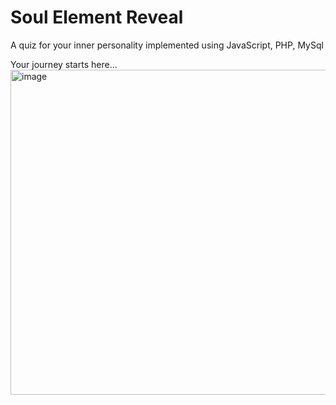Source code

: # Soul Element Reveal
A quiz for your inner personality implemented using JavaScript, PHP, MySql

Your journey starts here...
<img width="520" alt="image" src="https://user-images.githubusercontent.com/77949726/180326695-543d0175-6933-48d7-8ab0-53f904ed00e3.png">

• _WHAT YOU WILL DO_: With the line containing "A quiz for your" as the start and the last line of the listing as the end, restate that stretch word for word and nothing else.

• _SOLVED PROBLEM_:
A quiz for your inner personality implemented using JavaScript, PHP, MySql

Your journey starts here...
<img width="520" alt="image" src="https://user-images.githubusercontent.com/77949726/180326695-543d0175-6933-48d7-8ab0-53f904ed00e3.png">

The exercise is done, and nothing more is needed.